:: Stored data entries ::
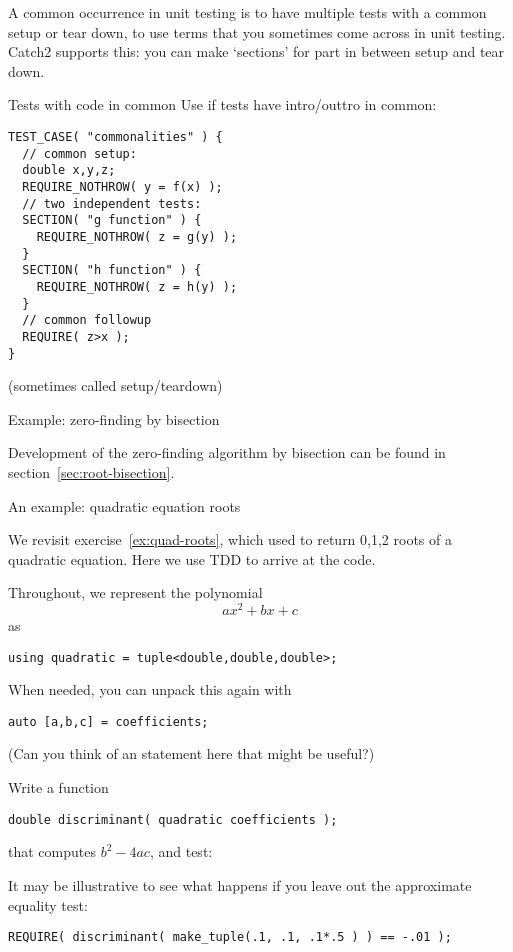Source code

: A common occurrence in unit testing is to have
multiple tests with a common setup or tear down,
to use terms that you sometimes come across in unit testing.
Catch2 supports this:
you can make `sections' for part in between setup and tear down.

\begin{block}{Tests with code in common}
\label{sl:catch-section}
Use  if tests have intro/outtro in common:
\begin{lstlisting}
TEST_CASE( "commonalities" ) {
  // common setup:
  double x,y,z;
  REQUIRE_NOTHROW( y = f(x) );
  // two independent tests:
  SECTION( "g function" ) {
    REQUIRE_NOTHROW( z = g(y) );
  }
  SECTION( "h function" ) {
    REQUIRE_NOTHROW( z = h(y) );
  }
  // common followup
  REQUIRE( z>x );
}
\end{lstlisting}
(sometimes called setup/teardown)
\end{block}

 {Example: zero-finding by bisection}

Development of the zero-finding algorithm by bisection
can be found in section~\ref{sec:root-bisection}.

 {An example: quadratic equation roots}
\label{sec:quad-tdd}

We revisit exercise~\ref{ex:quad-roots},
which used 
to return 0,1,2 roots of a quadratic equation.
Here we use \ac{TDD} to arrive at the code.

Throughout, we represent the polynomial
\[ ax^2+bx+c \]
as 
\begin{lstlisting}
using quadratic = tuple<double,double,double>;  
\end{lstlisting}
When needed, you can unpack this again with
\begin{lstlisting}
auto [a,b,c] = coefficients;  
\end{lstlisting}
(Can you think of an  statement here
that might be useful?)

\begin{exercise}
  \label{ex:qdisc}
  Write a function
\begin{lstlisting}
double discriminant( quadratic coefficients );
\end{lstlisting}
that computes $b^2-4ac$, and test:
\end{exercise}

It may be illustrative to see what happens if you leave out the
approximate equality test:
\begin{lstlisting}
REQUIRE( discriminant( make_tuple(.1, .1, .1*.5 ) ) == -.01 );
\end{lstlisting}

...

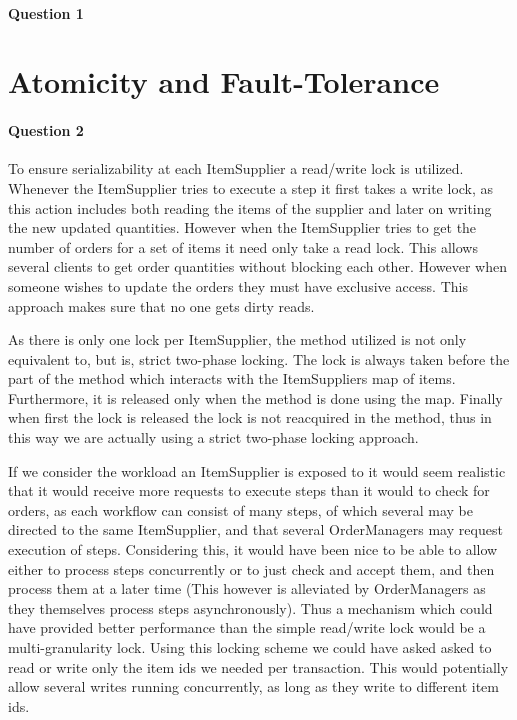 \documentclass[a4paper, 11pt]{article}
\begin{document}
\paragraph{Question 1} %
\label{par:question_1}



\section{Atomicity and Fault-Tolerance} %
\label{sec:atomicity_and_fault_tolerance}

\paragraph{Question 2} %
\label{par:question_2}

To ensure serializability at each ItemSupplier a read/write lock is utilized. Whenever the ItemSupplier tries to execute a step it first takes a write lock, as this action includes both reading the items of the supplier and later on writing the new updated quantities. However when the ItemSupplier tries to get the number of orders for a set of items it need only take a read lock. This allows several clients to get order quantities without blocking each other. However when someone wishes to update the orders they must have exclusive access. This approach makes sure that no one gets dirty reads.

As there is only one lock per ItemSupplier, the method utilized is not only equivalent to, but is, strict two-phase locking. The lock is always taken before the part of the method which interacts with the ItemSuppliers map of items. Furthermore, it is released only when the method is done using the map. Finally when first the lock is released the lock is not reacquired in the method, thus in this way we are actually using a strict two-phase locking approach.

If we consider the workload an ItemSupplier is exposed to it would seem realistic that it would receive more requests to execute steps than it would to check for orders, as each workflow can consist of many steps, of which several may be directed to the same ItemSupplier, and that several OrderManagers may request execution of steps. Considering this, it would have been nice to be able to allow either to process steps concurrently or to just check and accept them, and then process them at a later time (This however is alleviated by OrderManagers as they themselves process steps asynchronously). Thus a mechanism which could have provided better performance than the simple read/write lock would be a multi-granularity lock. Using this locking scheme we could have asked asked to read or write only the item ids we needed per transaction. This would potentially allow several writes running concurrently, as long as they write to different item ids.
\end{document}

:: Problem details ::
If a line in the entries contains "exercise", copy it.

:: Completed task ::
We revisit exercise~\ref{ex:quad-roots},
\begin{exercise}
\end{exercise}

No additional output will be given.